Optimizing the Optimal Weighted Average: Efficient Distributed Sparse Classification
This work addresses communication bottlenecks in distributed machine learning for large datasets, offering an incremental improvement over existing non-interactive methods.
The paper tackled the problem of communication costs in distributed training for linear models by introducing ACOWA, a technique that uses an extra communication round to improve approximation quality with minor runtime increases. Results showed that ACOWA achieved substantially higher accuracy and more faithful solutions to the empirical risk minimizer compared to other distributed algorithms for sparse logistic regression.
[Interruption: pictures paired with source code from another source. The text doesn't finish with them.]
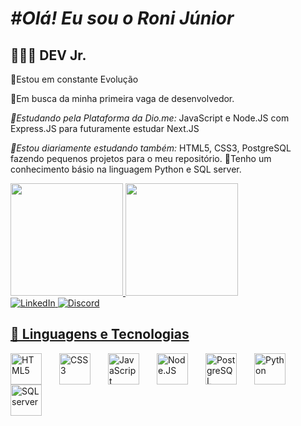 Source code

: # *#Olá! Eu sou o Roni Júnior*

## 🧑🏻‍💻 DEV Jr.

🚀Estou em constante Evolução

🔭Em busca da minha primeira vaga de desenvolvedor.

_🌱Estudando pela Plataforma da Dio.me:_ JavaScript e Node.JS com Express.JS para futuramente estudar Next.JS

_📓Estou diariamente estudando também:_ HTML5, CSS3, PostgreSQL fazendo pequenos projetos para o meu repositório.
📓Tenho um conhecimento básio na linguagem Python e SQL server.
  

<div>
  <a href="https://github.com/RoniJunior">
  <img height="180em" src="https://github-readme-stats.vercel.app/api?username=RoniJunior&show_icons=true&theme=dark&include_all_commits=true&count_private=true%22"/>
  <img height="180em" src="https://github-readme-stats.vercel.app/api/top-langs/?username=RoniJunior&layout=compact&langs_count=7&theme=dark"/>
<br>
 <a href="https://www.linkedin.com/in/roni-xavier-junior-31956522b">   
        <img 
            alt="LinkedIn" 
            title="Se conectar pelo Linkedin" 
            src="https://img.shields.io/badge/LinkedIn-0077B5?style=for-the-badge&logo=linkedin&logoColor=white"
        /> 
      <a href="https://discord.com/channels/@me">
        <img 
            alt="Discord" 
            title="Vamos converssar no Discord" 
            src="https://img.shields.io/badge/Discord-7289DA?style=for-the-badge&logo=discord&logoColor=white"
        />
  </div>

## 🤖 Linguagens e Tecnologias

<img 
    align="left" 
    alt="HTML5"
    title="HTML5" 
    width="50px" 
    style="padding-right: 25px;" 
    src="https://cdn.jsdelivr.net/gh/devicons/devicon/icons/html5/html5-original.svg"
   />
   <img 
    align="left" 
    alt="CSS3"
    title="CSS3" 
    width="50px" 
    style="padding-right: 25px;" 
    src="https://cdn.jsdelivr.net/gh/devicons/devicon@latest/icons/css3/css3-original.svg"
   />
   <img 
    align="left" 
    alt="JavaScript"
    title="JavaScript" 
    width="50px" 
    style="padding-right: 25px;" 
    src="https://cdn.jsdelivr.net/gh/devicons/devicon@latest/icons/javascript/javascript-original.svg"
   />
    <img 
    align="left" 
    alt="Node.JS"
    title="Node.JS" 
    width="50px" 
    style="padding-right: 25px;" 
    src="https://cdn.jsdelivr.net/gh/devicons/devicon@latest/icons/nodejs/nodejs-original.svg"
   />
     <img 
    align="left" 
    alt="PostgreSQL"
    title="PostgreSQL" 
    width="50px" 
    style="padding-right: 25px;" 
    src="https://cdn.jsdelivr.net/gh/devicons/devicon@latest/icons/postgresql/postgresql-original.svg"
   />
   <img 
    align="left" 
    alt="Python"
    title="Python" 
    width="50px" 
    style="padding-right: 25px;" 
    src="https://cdn.jsdelivr.net/gh/devicons/devicon@latest/icons/python/python-original.svg"
   />
    <img 
    align="left" 
    alt="SQLserver"
    title="SQLserver" 
    width="50px" 
    style="padding-right: 25px;" 
    src="https://cdn.jsdelivr.net/gh/devicons/devicon@latest/icons/microsoftsqlserver/microsoftsqlserver-original.svg"
   />
   

   

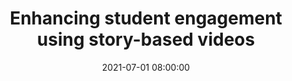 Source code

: ---
layout: poster
title: "Enhancing student engagement using story-based videos"
description: "In response to the evolving changes in the teaching and learning environment, we re-designed several learning videos to encourage a more engaging learning experience by incorporating new instructional strategies, specifically story-based learning. In contrast to conventional screen-recorded video tutorials with narratives, story-based videos were developed with cartoon characters, settings, and contexts similar to student life. Both types of videos were used for library instruction. Informal assessments have shown that both types of tutorials were effective in terms of student learning outcomes. We conducted a user study with 50 first-year students with two kinds of videos to address student engagement. The poster will share the detailed results and comments from students. The main takeaways are that while the immediate learning outcomes were similar, student engagement and confidence level were higher for the story-based video. And, when students were asked about their preferences of presentation type if given an option, the majority of them choose story-based presentation. This study tests the approach in an academic library setting with undergraduate students and potentially can lead to improvements in information literacy programs and inform library practices. We believe the story-based approach has great potential to enhance student learning in an online setting as well." 
date: 2021-07-01 08:00:00
audience: AIG, DLIG, IIG
keywords: student engagement; user experience; video tutorials
presenter-names: Feng-Ru Sheu,
speaker-data: [21] 
session-contents: 
supplemental-docs: 
isStaticPost: false
published: true
--- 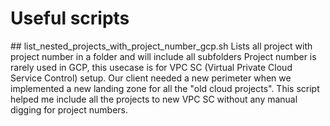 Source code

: # Useful scripts

## list_nested_projects_with_project_number_gcp.sh
Lists all project with project number in a folder and will include all subfolders
Project number is rarely used in GCP, this usecase is for VPC SC (Virtual Private Cloud Service Control) setup.
Our client needed a new perimeter when we implemented a new landing zone for all the "old cloud projects".
This script helped me include all the projects to new VPC SC without any manual digging for project numbers. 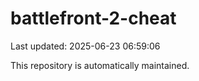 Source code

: # battlefront-2-cheat

Last updated: 2025-06-23 06:59:06

This repository is automatically maintained.
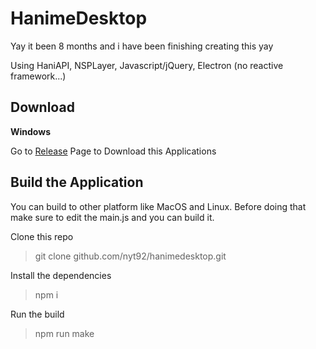 # HanimeDesktop

Yay it been 8 months and i have been finishing creating this yay

Using HaniAPI, NSPLayer, Javascript/jQuery, Electron (no reactive framework...)

## Download

**Windows**

Go to [Release](https://github.com/NYT92/hanimedesktop/releases/tag/v1,0,0) Page to Download this Applications

## Build the Application

You can build to other platform like MacOS and Linux. Before doing that make sure to edit the main.js and you can build it.

Clone this repo
> git clone github.com/nyt92/hanimedesktop.git

Install the dependencies
> npm i

Run the build
> npm run make
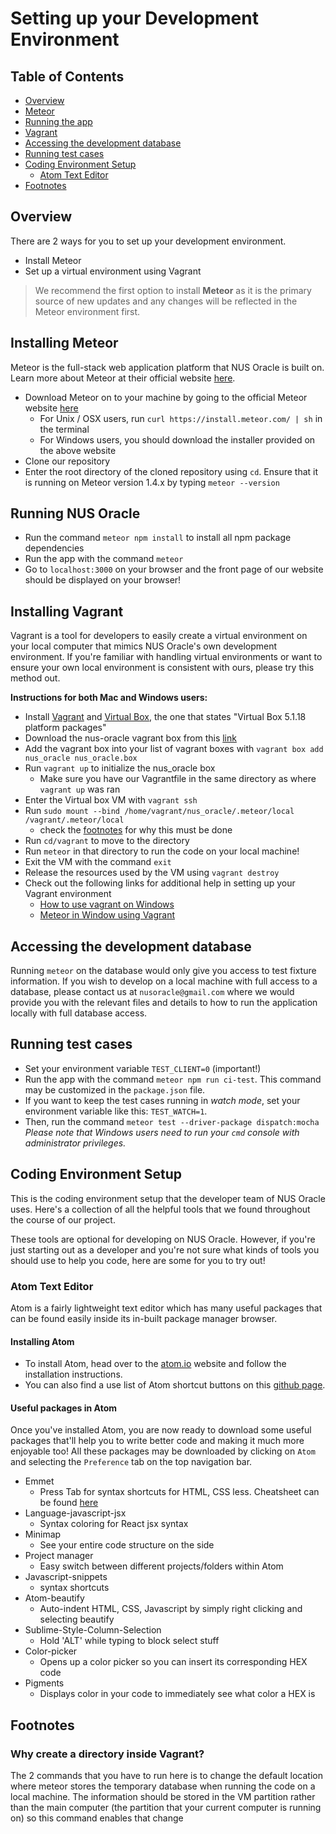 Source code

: Setting up your Development Environment
=======================================

Table of Contents
-----------------
* [Overview](#overview)      
* [Meteor](#installing-meteor)        
* [Running the app](#running-nus-oracle)
* [Vagrant](#installing-vagrant)
* [Accessing the development database](#accessing-the-development-database)        
* [Running test cases](#running-test-cases)
* [Coding Environment Setup](#coding-environment-setup)         
  * [Atom Text Editor](#atom-text-editor)         
* [Footnotes](#footnotes)       


Overview
--------
There are 2 ways for you to set up your development environment.
* Install Meteor
* Set up a virtual environment using Vagrant

> We recommend the first option to install **Meteor** as it is the primary source of new updates and any changes will be reflected in the Meteor environment first.

Installing Meteor
-----------------
Meteor is the full-stack web application platform that NUS Oracle is built on. Learn more about Meteor at their official website [here](http://docs.meteor.com/#/full/).
+ Download Meteor on to your machine by going to the official Meteor website [here](https://www.meteor.com/install)
  * For Unix / OSX users, run `curl https://install.meteor.com/ | sh` in the terminal
  * For Windows users, you should download the installer provided on the above website
+ Clone our repository
+ Enter the root directory of the cloned repository using `cd`. Ensure that it is running on Meteor version
1.4.x by typing `meteor --version`

Running NUS Oracle
------------------
+ Run the command ``meteor npm install`` to install all npm package dependencies
+ Run the app with the command `meteor`
+ Go to `localhost:3000` on your browser and the front page of our website should be displayed on your browser!

Installing Vagrant
-------------------
Vagrant is a tool for developers to easily create a virtual environment on your local computer that mimics NUS Oracle's own development environment. If you're familiar with handling virtual environments or want to ensure your own local environment is consistent with ours, please try this method out.        

**Instructions for both Mac and Windows users:**
+ Install [Vagrant](https://www.vagrantup.com/downloads.html) and [Virtual Box](https://www.virtualbox.org/wiki/Downloads), the one that states "Virtual Box 5.1.18 platform packages"
+ Download the nus-oracle vagrant box from this [link](https://drive.google.com/open?id=0BxPzpcyaJ1SjM0dENExvNlhRV2s)
+ Add the vagrant box into your list of vagrant boxes with `vagrant box add nus_oracle nus_oracle.box`
+ Run `vagrant up` to initialize the nus_oracle box
  * Make sure you have our Vagrantfile in the same directory as where `vagrant up` was ran
+ Enter the Virtual box VM with `vagrant ssh`
+ Run `sudo mount --bind /home/vagrant/nus_oracle/.meteor/local /vagrant/.meteor/local`
  * check the [footnotes](#footnotes) for why this must be done
+ Run `cd/vagrant` to move to the directory
+ Run `meteor` in that directory to run the code on your local machine!
+ Exit the VM with the command `exit`
+ Release the resources used by the VM using `vagrant destroy`
+ Check out the following links for additional help in setting up your Vagrant environment
  * [How to use vagrant on Windows](http://tech.osteel.me/posts/2015/01/25/how-to-use-vagrant-on-windows.html)
  * [Meteor in Window using Vagrant](https://gist.github.com/gabrielhpugliese/5855677)

Accessing the development database
------------------------------------
Running `meteor` on the database would only give you access to test fixture information. If you wish to develop on a local machine with full access to a database, please contact us at `nusoracle@gmail.com` where we would provide you with the relevant files and details to how to run the application locally with full database access.

Running test cases
------------------
+ Set your environment variable `TEST_CLIENT=0` (important!)
+ Run the app with the command `meteor npm run ci-test`. This command may be customized in the `package.json` file.
+ If you want to keep the test cases running in *watch mode*, set your environment variable like this: `TEST_WATCH=1`.
+ Then, run the command `meteor test --driver-package dispatch:mocha`
*Please note that Windows users need to run your `cmd` console with administrator privileges.*

Coding Environment Setup
------------------------
This is the coding environment setup that the developer team of NUS Oracle uses. Here's a collection of all the helpful tools that we found throughout the course of our project.

These tools are optional for developing on NUS Oracle. However, if you're just starting out as a developer and you're not sure what kinds of tools you should use to help you code, here are some for you to try out!

### Atom Text Editor
Atom is a fairly lightweight text editor which has many useful packages that can be found easily inside its in-built package manager browser.

#### Installing Atom
* To install Atom, head over to the [atom.io](https://atom.io) website and follow the installation instructions.
* You can also find a use list of Atom shortcut buttons on this [github page](https://github.com/nwinkler/atom-keyboard-shortcuts).

#### Useful packages in Atom
Once you've installed Atom, you are now ready to download some useful packages that'll help you to write better code and making it much more enjoyable too! All these packages may be downloaded by clicking on `Atom` and selecting the `Preference` tab on the top navigation bar.

* Emmet
  * Press Tab for syntax shortcuts for HTML, CSS less. Cheatsheet can be found [here](https://docs.emmet.io/cheat-sheet/)
* Language-javascript-jsx
  * Syntax coloring for React jsx syntax
* Minimap
  * See your entire code structure on the side
* Project manager
  * Easy switch between different projects/folders within Atom
* Javascript-snippets
  * syntax shortcuts
* Atom-beautify
  * Auto-indent HTML, CSS, Javascript by simply right clicking and selecting beautify
* Sublime-Style-Column-Selection
  * Hold 'ALT' while typing to block select stuff
* Color-picker
  * Opens up a color picker so you can insert its corresponding HEX code
* Pigments
  * Displays color in your code to immediately see what color a HEX is


Footnotes
----------
### Why create a directory inside Vagrant?
The 2 commands that you have to run here is to change the default location where meteor stores the temporary database when running the code on a local machine. The information should be stored in the VM partition rather than the main computer (the partition that your current computer is running on) so this command enables that change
While distributed training is often viewed as a solution to optimizing linear models on increasingly large datasets, inter-machine communication costs of popular distributed approaches can dominate as data dimensionality increases. Recent work on non-interactive algorithms shows that approximate solutions for linear models can be obtained efficiently with only a single round of communication among machines. However, this approximation often degenerates as the number of machines increases. In this paper, building on the recent optimal weighted average method, we introduce a new technique, ACOWA, that allows an extra round of communication to achieve noticeably better approximation quality with minor runtime increases. Results show that for sparse distributed logistic regression, ACOWA obtains solutions that are more faithful to the empirical risk minimizer and attain substantially higher accuracy than other distributed algorithms.